Ori Green, Samer Gnaim, Rachel Blau, Anat Eldar-Boock, Ronit Satchi-Fainaro, Doron Shabat. J. Am. Chem. Soc., 2017, 139, 13243–13248.
Chemiluminescent luminophores are considered as one of the most sensitive families of probes for detection and imaging applications. Due to their high signal-to-noise ratios, luminophores with near-infrared (NIR) emission are particularly important for in vivo use. In addition, light with such long wavelength has significantly greater capability for penetration through organic tissue. So far, only a few reports have described the use of chemiluminescence systems for in vivo imaging. Such systems are always based on an energy-transfer process from a chemiluminescent precursor to a nearby emissive fluorescent dye. Here, we describe the development of the first chemiluminescent luminophores with a direct mode of NIR light emission that are suitable for use under physiological conditions. Our strategy is based on incorporation of a substituent with an extended π-electron system on the excited species obtained during the chemiexcitation pathway of Schaap’s adamantylidene-dioxetane probe. In this manner, we designed and synthesized two new luminophores with direct light emission wavelength in the NIR region. Masking of the luminophores with analyte-responsive groups has resulted in turn-ON probes for detection and imaging of β-galactosidase and hydrogen peroxide. The probes’ ability to image their corresponding analyte/enzyme was effectively demonstrated in vitro for β-galactosidase activity and in vivo in a mouse model of inflammation. We anticipate that our strategy for obtaining NIR luminophores will open new doors for further exploration of complex biomolecular systems using non-invasive intravital chemiluminescence imaging techniques.

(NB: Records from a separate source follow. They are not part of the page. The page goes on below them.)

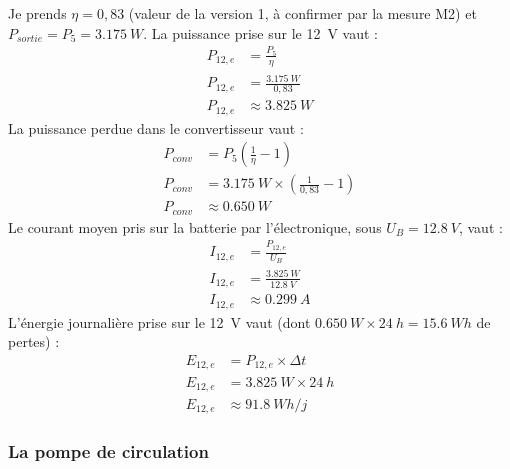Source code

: \begin{demonstration}
Je prends $\eta = 0{,}83$ (valeur de la version 1, à confirmer par la mesure M2) et $P_{sortie} = P_5 = \qty{3,175}{W}$. La puissance prise sur le \qty{12}{V} vaut :
\begin{align*}
P_{12,e} &= \frac{P_5}{\eta}\\
P_{12,e} &= \frac{\qty{3,175}{W}}{0{,}83}\\
P_{12,e} &\approx \qty{3,825}{W}
\end{align*}
La puissance perdue dans le convertisseur vaut :
\begin{align*}
P_{conv} &= P_5\left(\frac{1}{\eta} - 1\right)\\
P_{conv} &= \qty{3,175}{W} \times \left(\frac{1}{0{,}83} - 1\right)\\
P_{conv} &\approx \qty{0,650}{W}
\end{align*}
Le courant moyen pris sur la batterie par l'électronique, sous $U_B = \qty{12,8}{V}$, vaut :
\begin{align*}
I_{12,e} &= \frac{P_{12,e}}{U_B}\\
I_{12,e} &= \frac{\qty{3,825}{W}}{\qty{12,8}{V}}\\
I_{12,e} &\approx \qty{0,299}{A}
\end{align*}
L'énergie journalière prise sur le \qty{12}{V} vaut (dont $\qty{0,650}{W} \times \qty{24}{h} = \qty{15,6}{Wh}$ de pertes) :
\begin{align*}
E_{12,e} &= P_{12,e} \times \Delta t\\
E_{12,e} &= \qty{3,825}{W} \times \qty{24}{h}\\
E_{12,e} &\approx \qty{91,8}{Wh/j}
\end{align*}
\end{demonstration}

\subsubsection*{La pompe de circulation}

Figure 1. (A) Chemiexcitation activation mechanism of Schaap’s dioxetane (PG, protecting group). (B) Here, direct chemiluminescence amplification and red-shifted wavelength emission were obtained by a substituent effect.
Figure 2 shows the general design and activation pathway of NIR luminophores based on Schaap’s 1,2-dioxetanes.
Figure 3 shows the molecular structure and spectral analysis of NIR luminophores 1 and 2. (Left) Chemiluminescence kinetic profile upon incubation of luminophores 1and 2 [1 μM] in PBS, pH 7.4, 10% fetal bovine serum (FBS), at 37 °C. (Right) Chemiluminescence emission spectra of luminophores 1 and 2 [50 μM] in PBS, pH 7.4, 10% FBS, at 37 °C.
Figure 4. (Top) Molecular structure of probe 1a and its activation pathway upon reaction with β-galactosidase. (Bottom) Chemiluminescence kinetic profile and total photon count of probe 1a [1 μM] in PBS, pH 7.4 (10% DMSO), in the presence or absence of 1.5 units/mL β-galactosidase.
Figure 5. (Left) Chemiluminescence imaging of probe 1a [5 μM] in HEK293 cells. (Right) Quantification of signal intensities evolving from HEK293 cells.
Figure 6. (Top) Molecular structure of probe 2a and its activation pathway upon reaction with H2O2. (Bottom) Chemiluminescence kinetic profile and total photon count of probe 2a [50 μM] in serum (5% DMSO), with and without of H2O2 [250 μM] at temperature of 37 °C.